Sábado 6 de septiembre 2014
Veinte animadores misioneros y responsables de las revistas de las circunscripciones combonianas de América y Asia estuvieran reunidos del 25 al 29 de agosto, en Xochimilco, sede de la casa provincial de México, con el fin de revisar los estatutos y el trabajo de animación misionera que realizan en cada una de sus provincias. Coordinó la asamblea el P. Rafael González Ponce, superior provincial de Ecuador y encargado de los provinciales para este sector. (Ver archivo adjunto).

 

P. Rafael González Ponce,
superior provincial
de Ecuador.

 

Los participantes a la asamblea continental de animación misionera, entre ellos tres misioneras combonianas, han identificado y analizado los desafíos que tienen por delante y reflexionaron sobre la apertura de las iglesias particulares a la misión ‘ad gentes’, que, a pesar de que los documentos pontificios y eclesiales (por ejemplo el documento final de Aparecida, mayo 2007) impulsan la misión muestran todavía ciertas reticencias por temor a perder agentes de evangelización.

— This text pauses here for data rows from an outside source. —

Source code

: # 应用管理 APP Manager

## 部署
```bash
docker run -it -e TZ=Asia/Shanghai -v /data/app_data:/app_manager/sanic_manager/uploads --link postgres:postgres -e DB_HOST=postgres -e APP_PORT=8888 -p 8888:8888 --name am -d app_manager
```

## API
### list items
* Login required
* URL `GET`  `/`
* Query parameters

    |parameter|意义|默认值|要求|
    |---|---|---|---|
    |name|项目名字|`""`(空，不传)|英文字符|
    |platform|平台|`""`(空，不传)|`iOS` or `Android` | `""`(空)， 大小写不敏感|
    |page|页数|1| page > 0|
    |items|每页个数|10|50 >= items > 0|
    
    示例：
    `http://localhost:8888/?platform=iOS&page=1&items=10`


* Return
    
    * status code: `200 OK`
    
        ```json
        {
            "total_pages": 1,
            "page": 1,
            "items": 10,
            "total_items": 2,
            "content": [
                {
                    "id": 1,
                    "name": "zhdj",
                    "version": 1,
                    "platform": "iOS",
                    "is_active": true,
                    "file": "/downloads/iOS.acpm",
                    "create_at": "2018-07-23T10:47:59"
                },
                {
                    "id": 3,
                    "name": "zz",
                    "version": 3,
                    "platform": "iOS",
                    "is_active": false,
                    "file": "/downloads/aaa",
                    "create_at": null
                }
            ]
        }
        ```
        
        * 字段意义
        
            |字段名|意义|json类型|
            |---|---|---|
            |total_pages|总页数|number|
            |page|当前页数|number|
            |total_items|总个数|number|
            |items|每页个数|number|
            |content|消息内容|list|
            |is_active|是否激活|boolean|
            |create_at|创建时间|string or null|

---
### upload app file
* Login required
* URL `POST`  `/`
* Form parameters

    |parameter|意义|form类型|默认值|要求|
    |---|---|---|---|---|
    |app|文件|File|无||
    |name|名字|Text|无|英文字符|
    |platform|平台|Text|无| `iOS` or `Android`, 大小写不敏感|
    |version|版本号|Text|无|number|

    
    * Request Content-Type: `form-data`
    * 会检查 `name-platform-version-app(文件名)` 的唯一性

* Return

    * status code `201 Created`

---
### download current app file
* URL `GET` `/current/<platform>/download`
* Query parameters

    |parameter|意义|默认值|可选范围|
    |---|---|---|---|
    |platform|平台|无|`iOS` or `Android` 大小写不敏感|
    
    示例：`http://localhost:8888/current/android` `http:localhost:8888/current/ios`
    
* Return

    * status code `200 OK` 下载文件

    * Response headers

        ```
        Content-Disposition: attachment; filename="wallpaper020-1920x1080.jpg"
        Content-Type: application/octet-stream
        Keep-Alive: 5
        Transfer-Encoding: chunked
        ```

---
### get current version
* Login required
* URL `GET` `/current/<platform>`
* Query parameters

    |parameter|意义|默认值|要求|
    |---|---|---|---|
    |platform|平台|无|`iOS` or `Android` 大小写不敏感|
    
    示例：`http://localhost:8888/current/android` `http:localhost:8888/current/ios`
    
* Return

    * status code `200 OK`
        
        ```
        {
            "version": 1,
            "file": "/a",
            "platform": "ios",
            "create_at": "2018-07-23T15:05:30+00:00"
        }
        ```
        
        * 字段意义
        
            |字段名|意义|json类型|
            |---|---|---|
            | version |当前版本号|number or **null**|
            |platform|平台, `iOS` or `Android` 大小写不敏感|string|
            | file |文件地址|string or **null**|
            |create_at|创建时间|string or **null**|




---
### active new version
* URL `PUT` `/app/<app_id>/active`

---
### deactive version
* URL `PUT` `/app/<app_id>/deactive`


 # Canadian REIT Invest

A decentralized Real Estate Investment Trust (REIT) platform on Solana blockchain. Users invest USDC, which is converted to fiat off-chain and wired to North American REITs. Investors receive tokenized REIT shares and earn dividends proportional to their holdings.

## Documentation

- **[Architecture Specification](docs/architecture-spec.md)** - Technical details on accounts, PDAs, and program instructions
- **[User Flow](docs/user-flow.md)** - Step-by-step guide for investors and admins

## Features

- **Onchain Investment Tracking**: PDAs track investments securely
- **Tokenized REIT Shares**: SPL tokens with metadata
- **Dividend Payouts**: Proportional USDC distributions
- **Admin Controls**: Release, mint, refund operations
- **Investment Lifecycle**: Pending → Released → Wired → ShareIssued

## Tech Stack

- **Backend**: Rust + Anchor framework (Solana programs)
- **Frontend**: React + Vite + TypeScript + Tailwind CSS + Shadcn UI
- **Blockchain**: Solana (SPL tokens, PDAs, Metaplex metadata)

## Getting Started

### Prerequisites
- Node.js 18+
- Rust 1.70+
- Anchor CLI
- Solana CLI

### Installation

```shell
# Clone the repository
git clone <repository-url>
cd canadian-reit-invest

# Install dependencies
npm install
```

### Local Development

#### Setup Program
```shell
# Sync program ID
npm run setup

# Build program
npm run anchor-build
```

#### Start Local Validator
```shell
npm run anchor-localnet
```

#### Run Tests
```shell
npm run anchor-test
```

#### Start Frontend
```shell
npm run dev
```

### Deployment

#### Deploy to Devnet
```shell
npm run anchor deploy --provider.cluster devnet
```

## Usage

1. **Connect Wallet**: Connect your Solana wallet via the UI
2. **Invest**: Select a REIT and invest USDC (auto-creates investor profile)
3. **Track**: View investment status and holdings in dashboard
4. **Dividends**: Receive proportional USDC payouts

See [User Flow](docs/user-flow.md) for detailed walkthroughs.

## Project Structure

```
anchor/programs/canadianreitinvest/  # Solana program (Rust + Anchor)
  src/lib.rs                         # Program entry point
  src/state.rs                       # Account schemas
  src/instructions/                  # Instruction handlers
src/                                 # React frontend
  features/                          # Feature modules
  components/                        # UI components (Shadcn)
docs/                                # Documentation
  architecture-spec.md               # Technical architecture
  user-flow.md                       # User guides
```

El término misión corre el riesgo de diluirse en un sin fin de actividades dejando de enfatizar el ir más allá de las fronteras para anunciar el evangelio a quienes aún no lo conocen. Entre los retos que los combonianos encontramos está la poca disponibilidad de algunos para hacer animación misionera y al uso insuficiente de las nuevas tecnologías y los recursos del mundo digital. “No obstante – según el P. Fernando Cortés Barbosa – se experimenta el ánimo de los grupos y movimientos eclesiales cuando hablamos sobre la misión, viendo en ello un fuerte impulso para renovar la fe, las estructuras caducas y llevar a Cristo a otros pueblos. Por eso, renovamos con alegría la apuesta por la animación misionera que nos distingue de otras congregaciones misioneras, siendo fieles al carisma de Comboni, gran animador”.

De acuerdo con la opinión del P. Fernando, “se ven muchos retos por delante, pero animados por Aquel que nos anima e inspira, volvemos a nuestras comunidades para motivar a la Iglesia a abrirse a la misión ‘ad gentes’, convencidos de que sólo la misión nos puede salvar de la vivencia de una fe opaca, triste y sin sentido”.